On the other hand, a glucocorticoid response element has been described in the human TGF-b1 gene promoter which may inhibit its expression [31]. Thus, corticosteroids may impair activation of TGF-b [32], alter its binding characteristics to matrix sites [33] and affect the ligation of TGF-b activator protein to the TGF-b element [34]. These putative anti-fibrotic actions of corticosteroids may complement their known anti-inflammatory effects to retard fibrogenesis and favour the counter-regulatory mechanisms of fibrinolysis [35, 36].

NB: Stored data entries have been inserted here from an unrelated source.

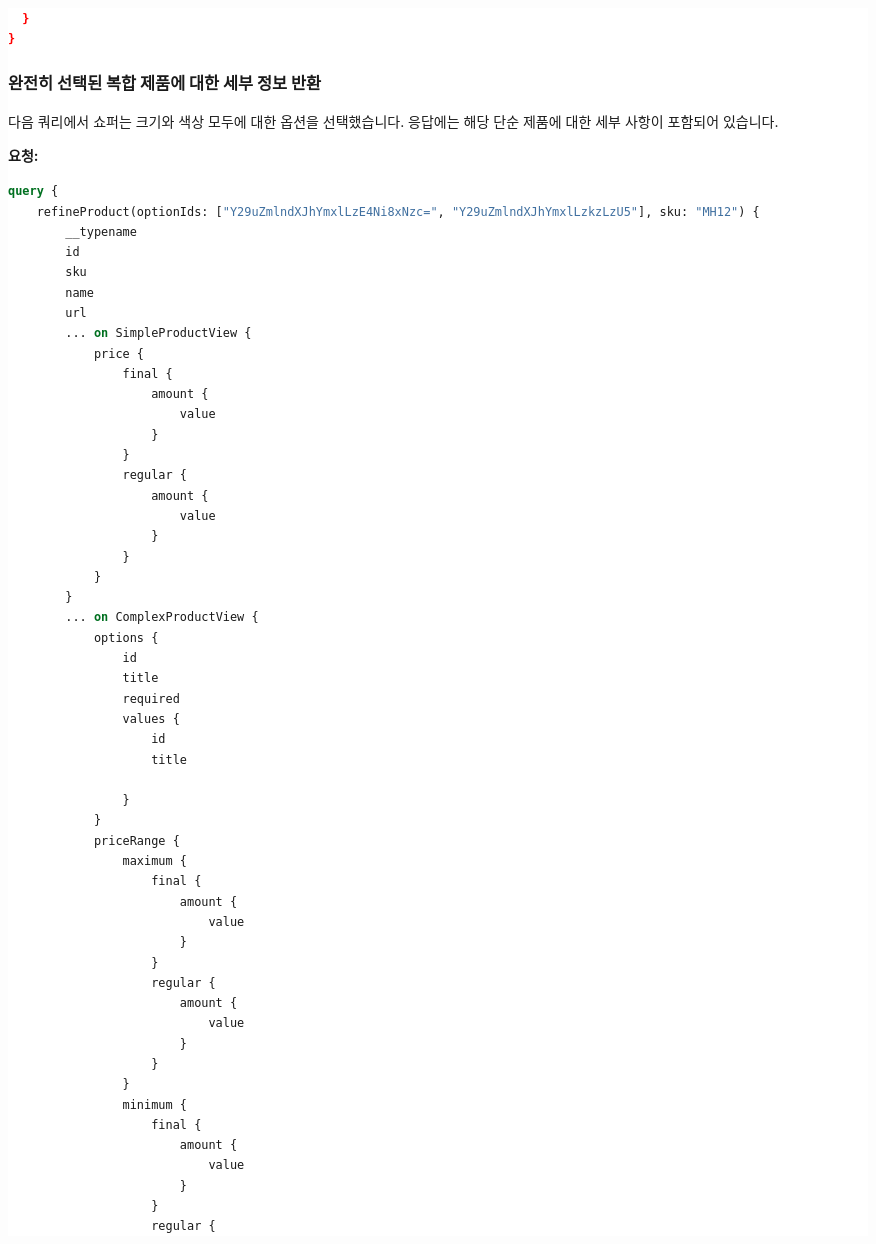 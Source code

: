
 ```json
  }
}
```

### 완전히 선택된 복합 제품에 대한 세부 정보 반환

다음 쿼리에서 쇼퍼는 크기와 색상 모두에 대한 옵션을 선택했습니다. 응답에는 해당 단순 제품에 대한 세부 사항이 포함되어 있습니다.

**요청:**

```graphql
query {
    refineProduct(optionIds: ["Y29uZmlndXJhYmxlLzE4Ni8xNzc=", "Y29uZmlndXJhYmxlLzkzLzU5"], sku: "MH12") {
        __typename
        id
        sku
        name
        url
        ... on SimpleProductView {
            price {
                final {
                    amount {
                        value
                    }
                }
                regular {
                    amount {
                        value
                    }
                }
            }
        }
        ... on ComplexProductView {
            options {
                id
                title
                required
                values {
                    id
                    title

                }
            }
            priceRange {
                maximum {
                    final {
                        amount {
                            value
                        }
                    }
                    regular {
                        amount {
                            value
                        }
                    }
                }
                minimum {
                    final {
                        amount {
                            value
                        }
                    }
                    regular {
```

Regression of hepatic fibrosis in AIH has been reported in adult patients [16, 17, 3739], and there is one report on regression of hepatic fibrosis in paediatric cases of AIH [18]. In all these studies the assessment of fibrosis was done only semi-quantitatively by applying Ishak score. In our study we assessed hepatic fibrosis by semi-quantitative methods applying both Ishak and METAVIR scores and by a quantitative assay, morphometry. Regression of fibrosis was evident by both methods; however, by morphometry reduction of fibrosis was more significant. Moreover, cases in which no significant reduction of fibrosis was assessed by the semi-quantitative methods, morphometry could show a significant change. Ferreira et al found no change in fibrosis score in 25% of their patients but in one patient incomplete cirrhosis developed into complete cirrhosis [18]. In 70% of their patients there was reduction in fibrosis; however, the meantime elapsed from remission to liver biopsy was longer (4.1 ± 1.5 years) than in our study (17.8 ± 8.5 months) [18]. To the best of our knowledge, this is the first time that fibrosis reversibility has been assessed by the morphometric method in paediatric patients. Our findings suggest that quantitative assessment of fibrosis may be more sensitive in assessing regression of fibrosis following treatment of AIH. It has the benefit of avoiding the inter-observer variation in the assessment of fibrosis by semi-quantitative methods. Also, morphometry can assess the actual amount of fibrosis and not only its pattern, as in semi-quantitative methods. Moreover, application of morphometry on a mosaic picture of the entire core enabled the assessment of the portal as well the parenchymal fibrosis at the same time.

Conclusion

Hepatic fibrosis and early cirrhosis are amenable to regression in patients with AIH achieving clinical and biochemical remissions in response to treatment. Early inclusion of prednisone and/or azathioprine might have great benefits on regression of fibrosis.

Morphometry is a more sensitive method to assess hepatic fibrosis regression in comparison with semi-quantitative methods (Ishak and METAVIR). Application of mosaic technology enables image analysis of the entire core without selection bias of certain areas.